Es típico, cuando uno tiene que llamar a las puertas de los despachos, que le hagan esperar durante lapsos interminables de tiempo, que se hacen eternos. Aunque haya cita previa, con la secretaria o con el propio hombre sentado tras el escritorio de ese despacho (si éste carece de secretaria que le auxilie con las labores de papeleo, agenda y teléfono), por alguna razón que se nos escapa, o tal vez para evitar un asedio que les pueda robar la mañana, suelen condenarte a esperas terribles, metido en salitas donde sólo hay revistas atrasadas y un par de cuadros para no dejar desnudas las paredes.
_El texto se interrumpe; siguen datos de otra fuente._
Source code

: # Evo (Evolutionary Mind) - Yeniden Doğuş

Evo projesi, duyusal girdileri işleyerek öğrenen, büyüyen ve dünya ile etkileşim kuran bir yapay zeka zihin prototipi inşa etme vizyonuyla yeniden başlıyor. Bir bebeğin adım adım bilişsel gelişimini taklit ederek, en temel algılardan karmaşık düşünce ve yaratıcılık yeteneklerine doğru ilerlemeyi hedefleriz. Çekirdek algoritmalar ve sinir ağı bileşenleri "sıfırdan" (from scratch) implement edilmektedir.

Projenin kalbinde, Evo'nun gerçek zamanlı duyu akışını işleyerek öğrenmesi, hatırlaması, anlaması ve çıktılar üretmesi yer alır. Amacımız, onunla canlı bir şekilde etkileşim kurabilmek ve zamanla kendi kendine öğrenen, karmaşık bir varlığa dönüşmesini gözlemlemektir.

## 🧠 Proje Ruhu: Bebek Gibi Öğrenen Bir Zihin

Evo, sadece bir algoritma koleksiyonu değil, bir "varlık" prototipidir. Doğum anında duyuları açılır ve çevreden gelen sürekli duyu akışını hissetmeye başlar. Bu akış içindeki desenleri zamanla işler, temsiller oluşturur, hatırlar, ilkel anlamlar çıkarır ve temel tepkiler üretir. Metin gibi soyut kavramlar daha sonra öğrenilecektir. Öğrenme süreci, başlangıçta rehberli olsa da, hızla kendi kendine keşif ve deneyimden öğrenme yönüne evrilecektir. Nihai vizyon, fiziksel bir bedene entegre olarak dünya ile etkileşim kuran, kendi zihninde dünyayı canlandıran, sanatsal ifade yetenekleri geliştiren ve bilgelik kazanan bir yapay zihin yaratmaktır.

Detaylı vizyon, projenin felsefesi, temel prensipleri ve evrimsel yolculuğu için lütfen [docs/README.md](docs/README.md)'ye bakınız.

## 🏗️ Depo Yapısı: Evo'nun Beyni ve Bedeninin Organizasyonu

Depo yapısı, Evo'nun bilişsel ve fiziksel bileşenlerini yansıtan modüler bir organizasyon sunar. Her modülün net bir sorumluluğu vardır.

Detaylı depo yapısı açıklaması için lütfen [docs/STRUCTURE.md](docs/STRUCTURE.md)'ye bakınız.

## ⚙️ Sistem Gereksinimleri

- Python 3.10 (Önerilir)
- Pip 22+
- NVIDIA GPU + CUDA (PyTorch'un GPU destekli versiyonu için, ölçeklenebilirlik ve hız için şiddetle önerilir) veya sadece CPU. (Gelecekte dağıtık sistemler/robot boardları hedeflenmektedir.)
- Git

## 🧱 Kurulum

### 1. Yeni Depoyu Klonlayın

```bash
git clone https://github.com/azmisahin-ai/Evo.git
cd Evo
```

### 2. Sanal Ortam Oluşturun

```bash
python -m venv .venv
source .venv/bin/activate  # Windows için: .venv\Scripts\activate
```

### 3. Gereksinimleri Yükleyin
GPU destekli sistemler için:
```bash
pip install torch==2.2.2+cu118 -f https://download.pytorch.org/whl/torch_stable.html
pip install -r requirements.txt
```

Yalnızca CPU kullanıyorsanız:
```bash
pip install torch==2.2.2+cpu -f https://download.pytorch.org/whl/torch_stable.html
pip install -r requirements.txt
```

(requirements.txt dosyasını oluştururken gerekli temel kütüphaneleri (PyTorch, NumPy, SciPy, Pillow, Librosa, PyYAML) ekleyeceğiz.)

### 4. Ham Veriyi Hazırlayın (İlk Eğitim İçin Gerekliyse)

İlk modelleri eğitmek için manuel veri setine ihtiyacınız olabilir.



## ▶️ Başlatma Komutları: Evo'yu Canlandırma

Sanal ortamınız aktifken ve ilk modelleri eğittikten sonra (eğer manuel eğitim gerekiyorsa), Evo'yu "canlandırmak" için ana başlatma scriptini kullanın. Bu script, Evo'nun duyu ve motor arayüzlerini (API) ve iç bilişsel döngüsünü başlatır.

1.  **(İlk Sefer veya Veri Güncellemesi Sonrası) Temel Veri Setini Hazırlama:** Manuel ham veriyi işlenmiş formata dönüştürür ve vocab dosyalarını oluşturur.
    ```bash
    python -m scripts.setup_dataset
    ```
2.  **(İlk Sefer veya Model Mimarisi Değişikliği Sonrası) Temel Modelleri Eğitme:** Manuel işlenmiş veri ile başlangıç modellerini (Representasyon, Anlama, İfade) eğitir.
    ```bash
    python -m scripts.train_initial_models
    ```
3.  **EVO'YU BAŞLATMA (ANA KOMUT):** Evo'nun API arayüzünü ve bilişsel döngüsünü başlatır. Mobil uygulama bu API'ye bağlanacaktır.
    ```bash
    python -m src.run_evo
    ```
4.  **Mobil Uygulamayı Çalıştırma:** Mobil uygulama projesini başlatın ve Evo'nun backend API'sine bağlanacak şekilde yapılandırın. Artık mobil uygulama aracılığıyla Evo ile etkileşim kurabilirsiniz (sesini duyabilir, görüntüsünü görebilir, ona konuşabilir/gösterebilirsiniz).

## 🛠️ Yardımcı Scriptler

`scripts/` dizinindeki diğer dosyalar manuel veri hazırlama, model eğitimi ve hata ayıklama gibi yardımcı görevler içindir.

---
Las puertas de estos despachos acostumbran a estar cerradas y, cuando se abren, no es raro que el tipo sentado al otro extremo del escritorio carezca de humor o de paciencia, o ventile nuestros asuntos en dos minutos. Supongo que saben de lo que hablo. Todos, en mayor o menor medida, hemos sufrido alguna de estas historias. Individuos a los que cuesta un infierno localizar, pedir audiencia, o simplemente que se pongan al teléfono y lo reciban a uno.
Aquel hombre del que quiero hablar hoy era distinto. La primera vez que a uno le pusieron en contacto con él fue fácil, demasiado fácil. Carecía de secretaria, y un alto cargo del mismo edificio propuso que fuera a verlo, para tratar de asuntos culturales. Sólo había que acercarse a su despacho, situado en la misma planta. Si estaba, al punto le recibiría a uno. Si no estaba, no tardaría en regresar. La primera sorpresa fue que la puerta estaba abierta, algo imprevisto en opinión de uno, ya que hoy casi cualquier tipo con traje, corbata y despacho se atrinchera dentro como si éste fuera el Fort Apache. Entonces asomaba uno la cabeza, con timidez y prudencia, o, antes de meter la nariz hasta la cocina, daba unos golpecitos de nudillo en la madera de esa puerta. Si el hombre en cuestión estaba, podía oírse la voz de alguien pidiendo que uno pasara; o, si se hallaba ocupado con otra persona, rogaba que uno esperase unos minutos en los sofás del exterior. Si no oía ninguna voz saliendo de aquel despacho el visitante aguardaba un tiempo, y el hombre no tardaba en aparecer. Lo curioso es que luego su actitud, sus modales, no desmentían aquella naturalidad al recibirle a uno y no enjaularse en su oficina, ajeno a las visitas. Para empezar, estaba abierto a cualquier propuesta cultural, siempre que, cuando menos, fuera interesante, o reuniese unos requisitos mínimos. No era de esos individuos que, al trazar el esbozo de un proyecto, le ponen a uno barreras, pegas, excusas y tantos escollos que acabamos por desistir. Y, por supuesto, escuchaba. Con atención. Si el proyecto salía adelante, y uno tenía que consultar a dicho hombre en lo sucesivo, él apuntaba en un papel su dirección de correo electrónico y el número de su móvil. Si no me localizas aquí, llámame al móvil. O escríbeme al correo. Estupendo. Sobre todo cuando nos hemos acostumbrado a llamar a puertas que no abren, a ver a individuos que son incapaces de mover el culo o se limitan a cruzar los dedos y encogerse de hombros, mostrando así su falta de colaboración.
Diablos, les juro que aquel tipo era así, tal y como lo cuento. Y lo que cuento no es inventado, no se trata de un relato. El hombre era Enrique García, responsable y alma de la Obra Social de Caja Duero de Zamora: sencillo, educado, amable, comprometido. La clase de persona que a uno le inspira buenas vibraciones. Algunos nos enteramos ayer de su muerte gracias al periódico, a menudo emisario de malas noticias, como ésta. Debemos destacar su humanidad, su buen trabajo, su mansedumbre, y rendirle al menos un pequeño homenaje mediante estas líneas.